[Excerpts from a dataset]
§ §
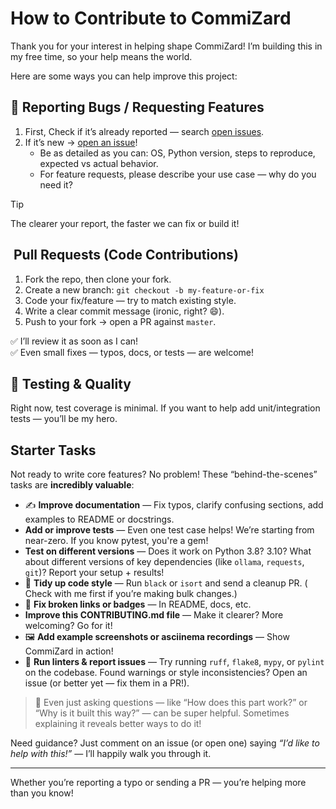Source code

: # How to Contribute to CommiZard

Thank you for your interest in helping shape CommiZard! I’m building this in my
free time, so your help means the world.

Here are some ways you can help improve this project:

## 🐞 Reporting Bugs / Requesting Features

1. First, Check if it’s already reported —
   search [open issues](https://github.com/Chungzter/CommiZard/issues).
2. If it’s new → [open an issue](https://github.com/Chungzter/CommiZard/issues)!
    - Be as detailed as you can: OS, Python version, steps to reproduce,
      expected vs actual behavior.
    - For feature requests, please describe your use case — why do you need it?

> [!TIP]
> The clearer your report, the faster we can fix or build it!

## ️ Pull Requests (Code Contributions)

1. Fork the repo, then clone your fork.
2. Create a new branch: `git checkout -b my-feature-or-fix`
3. Code your fix/feature — try to match existing style.
4. Write a clear commit message (ironic, right? 😄).
5. Push to your fork → open a PR against `master`.

✅ I’ll review it as soon as I can!  
✅ Even small fixes — typos, docs, or tests — are welcome!

## 🧪 Testing & Quality

Right now, test coverage is minimal. If you want to help add unit/integration
tests — you’ll be my hero.

## Starter Tasks

Not ready to write core features? No problem! These “behind-the-scenes” tasks
are **incredibly valuable**:

- ✍️ **Improve documentation** — Fix typos, clarify confusing sections, add
  examples to README or docstrings.
- **Add or improve tests** — Even one test case helps! We’re starting from
  near-zero. If you know pytest, you're a gem!
- **Test on different versions** — Does it work on Python 3.8? 3.10? What
  about different versions of key dependencies (like `ollama`, `requests`,
  `git`)? Report your setup + results!
- 🧩 **Tidy up code style** — Run `black` or `isort` and send a cleanup PR. (
  Check with me first if you’re making bulk changes.)
- 🔗 **Fix broken links or badges** — In README, docs, etc.
- **Improve this CONTRIBUTING.md file** — Make it clearer? More welcoming? Go
  for it!
- 🖼️ **Add example screenshots or asciinema recordings** — Show CommiZard in
  action!
- 🧹 **Run linters & report issues** — Try running `ruff`, `flake8`, `mypy`, or
  `pylint` on the codebase. Found warnings or style inconsistencies? Open an
  issue (or better yet — fix them in a PR!).

> 💬 Even just asking questions — like “How does this part work?” or “Why is it
> built this way?” — can be super helpful. Sometimes explaining it reveals
> better ways to do it!

Need guidance? Just comment on an issue (or open one) saying *“I’d like to help
with this!”* — I’ll happily walk you through it.

---

Whether you’re reporting a typo or sending a PR — you’re helping more than you
know!
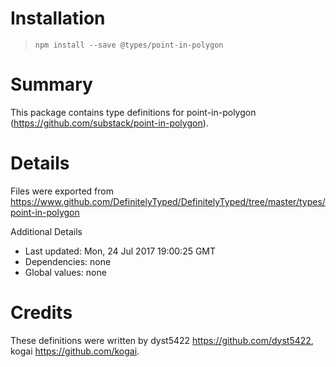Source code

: # Installation
> `npm install --save @types/point-in-polygon`

# Summary
This package contains type definitions for point-in-polygon (https://github.com/substack/point-in-polygon).

# Details
Files were exported from https://www.github.com/DefinitelyTyped/DefinitelyTyped/tree/master/types/point-in-polygon

Additional Details
 * Last updated: Mon, 24 Jul 2017 19:00:25 GMT
 * Dependencies: none
 * Global values: none

# Credits
These definitions were written by dyst5422 <https://github.com/dyst5422>, kogai <https://github.com/kogai>.
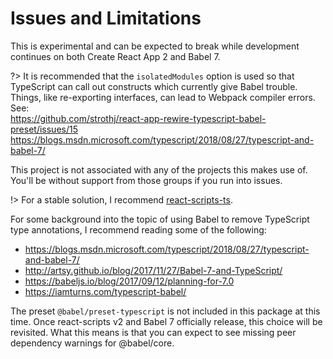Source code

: # Issues and Limitations

This is experimental and can be expected to break while development continues
on both Create React App 2 and Babel 7.

?> It is recommended that the `isolatedModules` option is used so that TypeScript can call out constructs which currently give Babel trouble. Things, like re-exporting interfaces, can lead to Webpack compiler errors.  
See:  
https://github.com/strothj/react-app-rewire-typescript-babel-preset/issues/15
https://blogs.msdn.microsoft.com/typescript/2018/08/27/typescript-and-babel-7/

This project is not associated with any of the projects this makes use of.
You'll be without support from those groups if you run into issues.

!> For a stable solution, I recommend [react-scripts-ts](https://github.com/wmonk/create-react-app-typescript).

For some background into the topic of using Babel to remove TypeScript type annotations, I recommend reading some of the following:

- https://blogs.msdn.microsoft.com/typescript/2018/08/27/typescript-and-babel-7/
- http://artsy.github.io/blog/2017/11/27/Babel-7-and-TypeScript/
- https://babeljs.io/blog/2017/09/12/planning-for-7.0
- https://iamturns.com/typescript-babel/

The preset `@babel/preset-typescript` is not included in this package at this time. Once react-scripts v2 and Babel 7 officially release, this choice will be revisited. What this means is that you can expect to see missing peer dependency warnings for @babel/core.

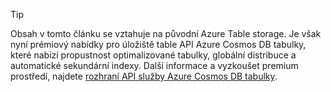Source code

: > [!TIP]
> Obsah v tomto článku se vztahuje na původní Azure Table storage. Je však nyní prémiový nabídky pro úložiště table API Azure Cosmos DB tabulky, které nabízí propustnost optimalizované tabulky, globální distribuce a automatické sekundární indexy. Další informace a vyzkoušet premium prostředí, najdete [rozhraní API služby Azure Cosmos DB tabulky](https://aka.ms/premiumtables).
>
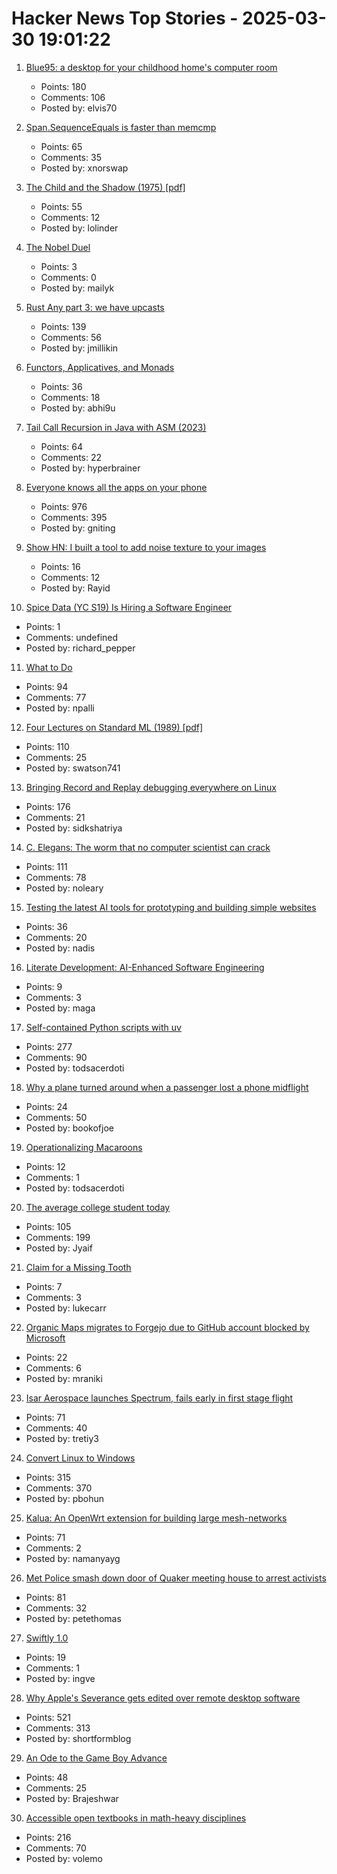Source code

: # Hacker News Top Stories - 2025-03-30 19:01:22

1. [Blue95: a desktop for your childhood home's computer room](https://github.com/winblues/blue95)
   - Points: 180
   - Comments: 106
   - Posted by: elvis70

2. [Span<T>.SequenceEquals is faster than memcmp](https://richardcocks.github.io/2025-03-30-FasterThanMemCmp.html)
   - Points: 65
   - Comments: 35
   - Posted by: xnorswap

3. [The Child and the Shadow (1975) [pdf]](https://www.johnirons.com/pdfs/shadowleguin.pdf)
   - Points: 55
   - Comments: 12
   - Posted by: lolinder

4. [The Nobel Duel](https://www.asimov.press/p/nobel-duel)
   - Points: 3
   - Comments: 0
   - Posted by: mailyk

5. [Rust Any part 3: we have upcasts](https://lucumr.pocoo.org/2025/3/27/any-upcast/)
   - Points: 139
   - Comments: 56
   - Posted by: jmillikin

6. [Functors, Applicatives, and Monads](https://www.thecoder.cafe/p/functors-applicatives-monads)
   - Points: 36
   - Comments: 18
   - Posted by: abhi9u

7. [Tail Call Recursion in Java with ASM (2023)](https://unlinkedlist.org/2023/03/19/tail-call-recursion-in-java-with-asm/)
   - Points: 64
   - Comments: 22
   - Posted by: hyperbrainer

8. [Everyone knows all the apps on your phone](https://peabee.substack.com/p/everyone-knows-what-apps-you-use)
   - Points: 976
   - Comments: 395
   - Posted by: gniting

9. [Show HN: I built a tool to add noise texture to your images](https://noisetools.vercel.app/)
   - Points: 16
   - Comments: 12
   - Posted by: Rayid

10. [Spice Data (YC S19) Is Hiring a Software Engineer](https://www.ycombinator.com/companies/spice-data/jobs/TijA35R-software-engineer)
   - Points: 1
   - Comments: undefined
   - Posted by: richard_pepper

11. [What to Do](https://paulgraham.com/do.html)
   - Points: 94
   - Comments: 77
   - Posted by: npalli

12. [Four Lectures on Standard ML (1989) [pdf]](https://www.cs.tufts.edu/~nr/cs257/archive/mads-tofte/four-lectures.pdf)
   - Points: 110
   - Comments: 25
   - Posted by: swatson741

13. [Bringing Record and Replay debugging everywhere on Linux](https://github.com/sidkshatriya/me/blob/master/008-rr-everywhere.md)
   - Points: 176
   - Comments: 21
   - Posted by: sidkshatriya

14. [C. Elegans: The worm that no computer scientist can crack](https://www.wired.com/story/openworm-worm-simulator-biology-code/)
   - Points: 111
   - Comments: 78
   - Posted by: noleary

15. [Testing the latest AI tools for prototyping and building simple websites](https://blog.codeyam.com/p/testing-the-latest-ai-tools-for-prototyping)
   - Points: 36
   - Comments: 20
   - Posted by: nadis

16. [Literate Development: AI-Enhanced Software Engineering](https://substack.com/home/post/p-160183664)
   - Points: 9
   - Comments: 3
   - Posted by: maga

17. [Self-contained Python scripts with uv](http://blog.dusktreader.dev/2025/03/29/self-contained-python-scripts-with-uv/)
   - Points: 277
   - Comments: 90
   - Posted by: todsacerdoti

18. [Why a plane turned around when a passenger lost a phone midflight](https://www.washingtonpost.com/travel/2025/03/28/air-france-lost-cellphone/)
   - Points: 24
   - Comments: 50
   - Posted by: bookofjoe

19. [Operationalizing Macaroons](https://fly.io/blog/operationalizing-macaroons/)
   - Points: 12
   - Comments: 1
   - Posted by: todsacerdoti

20. [The average college student today](https://hilariusbookbinder.substack.com/p/the-average-college-student-today)
   - Points: 105
   - Comments: 199
   - Posted by: Jyaif

21. [Claim for a Missing Tooth](https://tf230.matteason.co.uk/)
   - Points: 7
   - Comments: 3
   - Posted by: lukecarr

22. [Organic Maps migrates to Forgejo due to GitHub account blocked by Microsoft](https://mastodon.social/@organicmaps/114233788700982882)
   - Points: 22
   - Comments: 6
   - Posted by: mraniki

23. [Isar Aerospace launches Spectrum, fails early in first stage flight](https://www.nasaspaceflight.com/2025/03/isar-first-launch/)
   - Points: 71
   - Comments: 40
   - Posted by: tretiy3

24. [Convert Linux to Windows](https://philipbohun.com/blog/0007.html)
   - Points: 315
   - Comments: 370
   - Posted by: pbohun

25. [Kalua: An OpenWrt extension for building large mesh-networks](https://github.com/bittorf/kalua)
   - Points: 71
   - Comments: 2
   - Posted by: namanyayg

26. [Met Police smash down door of Quaker meeting house to arrest activists](https://www.thetimes.com/uk/society/article/met-smash-down-door-of-quaker-meeting-house-to-arrest-activists-jhhchrtlt)
   - Points: 81
   - Comments: 32
   - Posted by: petethomas

27. [Swiftly 1.0](https://www.swift.org/blog/introducing-swiftly_10/)
   - Points: 19
   - Comments: 1
   - Posted by: ingve

28. [Why Apple's Severance gets edited over remote desktop software](https://tedium.co/2025/03/29/severance-apple-remote-editing-weirdness/)
   - Points: 521
   - Comments: 313
   - Posted by: shortformblog

29. [An Ode to the Game Boy Advance](https://brainbaking.com/post/2025/03/an-ode-to-the-game-boy-advance/)
   - Points: 48
   - Comments: 25
   - Posted by: Brajeshwar

30. [Accessible open textbooks in math-heavy disciplines](https://richardzach.org/2025/03/accessible-open-textbooks-in-math-heavy-disciplines/)
   - Points: 216
   - Comments: 70
   - Posted by: volemo

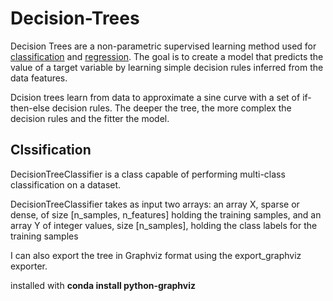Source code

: # Decision-Trees

Decision Trees are a non-parametric supervised learning method used for [classification](https://www.geeksforgeeks.org/ml-classification-vs-regression/) and [regression](https://www.geeksforgeeks.org/ml-classification-vs-regression/). The goal is to create a model that predicts the value of a target variable by learning simple decision rules inferred from the data features.


Dcision trees learn from data to approximate a sine curve with a set of if-then-else decision rules. The deeper the tree, the more complex the decision rules and the fitter the model.


## Clssification 

DecisionTreeClassifier is a class capable of performing multi-class classification on a dataset.

DecisionTreeClassifier takes as input two arrays: an array X, sparse or dense, of size [n_samples, n_features] holding the training samples, and an array Y of integer values, size [n_samples], holding the class labels for the training samples

I can also export the tree in Graphviz format using the export_graphviz exporter. 

installed with **conda install python-graphviz**
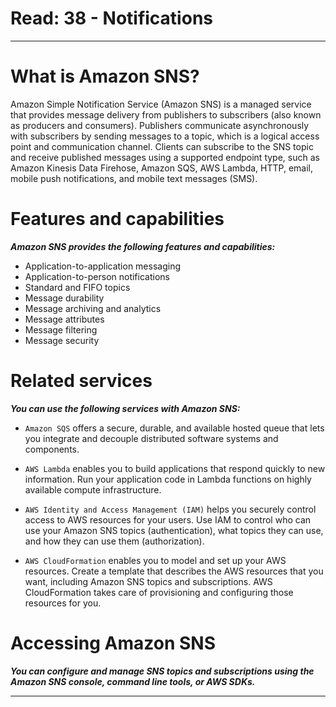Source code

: # Read: 38 - Notifications 

<hr>

# What is Amazon SNS?

Amazon Simple Notification Service (Amazon SNS) is a managed service that provides message delivery from publishers to subscribers (also known as producers and consumers). Publishers communicate asynchronously with subscribers by sending messages to a topic, which is a logical access point and communication channel. Clients can subscribe to the SNS topic and receive published messages using a supported endpoint type, such as Amazon Kinesis Data Firehose, Amazon SQS, AWS Lambda, HTTP, email, mobile push notifications, and mobile text messages (SMS).

# Features and capabilities

***Amazon SNS provides the following features and capabilities:***

* Application-to-application messaging
* Application-to-person notifications
* Standard and FIFO topics
* Message durability
* Message archiving and analytics
* Message attributes
* Message filtering
* Message security
 
# Related services

***You can use the following services with Amazon SNS:***

* `Amazon SQS` offers a secure, durable, and available hosted queue that lets you integrate and decouple distributed software systems and components. 

* `AWS Lambda` enables you to build applications that respond quickly to new information. Run your application code in Lambda functions on highly available compute infrastructure.

* `AWS Identity and Access Management (IAM)` helps you securely control access to AWS resources for your users. Use IAM to control who can use your Amazon SNS topics (authentication), what topics they can use, and how they can use them (authorization).

* `AWS CloudFormation` enables you to model and set up your AWS resources. Create a template that describes the AWS resources that you want, including Amazon SNS topics and subscriptions. AWS CloudFormation takes care of provisioning and configuring those resources for you.

# Accessing Amazon SNS

***You can configure and manage SNS topics and subscriptions using the Amazon SNS console, command line tools, or AWS SDKs.***


<hr>

 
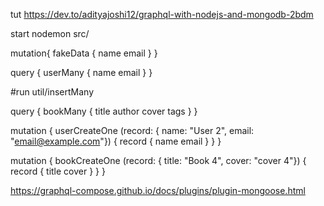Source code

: tut
    https://dev.to/adityajoshi12/graphql-with-nodejs-and-mongodb-2bdm

start
    nodemon src/
    
mutation{
  fakeData {
    name
    email
  }
}

query {
  userMany {
    name
    email
  }
}

#run util/insertMany

query {
  bookMany {
    title
    author
    cover
    tags
  }
}

mutation {
  userCreateOne (record: { name: "User 2", email: "email@example.com"}) {
    record {
      name
      email
    }
  }
}

mutation {
  bookCreateOne (record: { title: "Book 4", cover: "cover 4"}) {
    record {
      title
      cover
    }
  }
}



https://graphql-compose.github.io/docs/plugins/plugin-mongoose.html


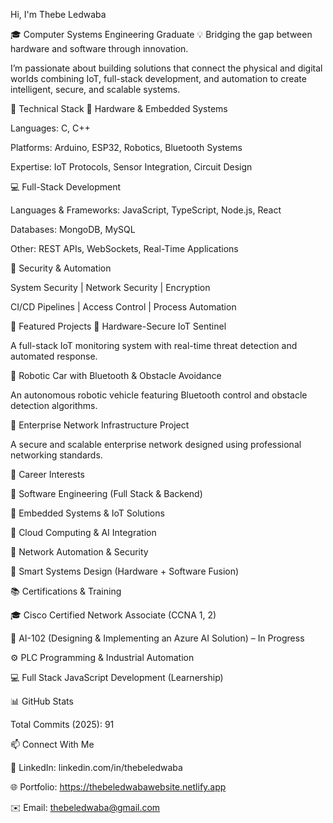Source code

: Hi, I'm Thebe Ledwaba

🎓 Computer Systems Engineering Graduate
💡 Bridging the gap between hardware and software through innovation.

I’m passionate about building solutions that connect the physical and digital worlds combining IoT, full-stack development, and automation to create intelligent, secure, and scalable systems.

🔧 Technical Stack
🧠 Hardware & Embedded Systems

Languages: C, C++

Platforms: Arduino, ESP32, Robotics, Bluetooth Systems

Expertise: IoT Protocols, Sensor Integration, Circuit Design

💻 Full-Stack Development

Languages & Frameworks: JavaScript, TypeScript, Node.js, React

Databases: MongoDB, MySQL

Other: REST APIs, WebSockets, Real-Time Applications

🔐 Security & Automation

System Security | Network Security | Encryption

CI/CD Pipelines | Access Control | Process Automation

🚀 Featured Projects
🔸 Hardware-Secure IoT Sentinel

A full-stack IoT monitoring system with real-time threat detection and automated response.

🔸 Robotic Car with Bluetooth & Obstacle Avoidance

An autonomous robotic vehicle featuring Bluetooth control and obstacle detection algorithms.

🔸 Enterprise Network Infrastructure Project

A secure and scalable enterprise network designed using professional networking standards.

🎯 Career Interests

🔹 Software Engineering (Full Stack & Backend)

🔹 Embedded Systems & IoT Solutions

🔹 Cloud Computing & AI Integration

🔹 Network Automation & Security

🔹 Smart Systems Design (Hardware + Software Fusion)

📚 Certifications & Training

🎓 Cisco Certified Network Associate (CCNA 1, 2)

🧠 AI-102 (Designing & Implementing an Azure AI Solution) – In Progress

⚙️ PLC Programming & Industrial Automation

💻 Full Stack JavaScript Development (Learnership)

📊 GitHub Stats


Total Commits (2025): 91

📫 Connect With Me

🔗 LinkedIn: linkedin.com/in/thebeledwaba

🌐 Portfolio: https://thebeledwabawebsite.netlify.app

✉️ Email: thebeledwaba@gmail.com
§ §
• _Task directions_: Repeat only what runs from the first line of the records above to the line with "soon as I can!", both included, word for word, minus the pictures.

• _Answer section_:
Source code

: # How to Contribute to CommiZard

Thank you for your interest in helping shape CommiZard! I’m building this in my
free time, so your help means the world.

Here are some ways you can help improve this project:

## 🐞 Reporting Bugs / Requesting Features

1. First, Check if it’s already reported —
   search [open issues](https://github.com/Chungzter/CommiZard/issues).
2. If it’s new → [open an issue](https://github.com/Chungzter/CommiZard/issues)!
    - Be as detailed as you can: OS, Python version, steps to reproduce,
      expected vs actual behavior.
    - For feature requests, please describe your use case — why do you need it?

> [!TIP]
> The clearer your report, the faster we can fix or build it!

## ️ Pull Requests (Code Contributions)

1. Fork the repo, then clone your fork.
2. Create a new branch: `git checkout -b my-feature-or-fix`
3. Code your fix/feature — try to match existing style.
4. Write a clear commit message (ironic, right? 😄).
5. Push to your fork → open a PR against `master`.

✅ I’ll review it as soon as I can!  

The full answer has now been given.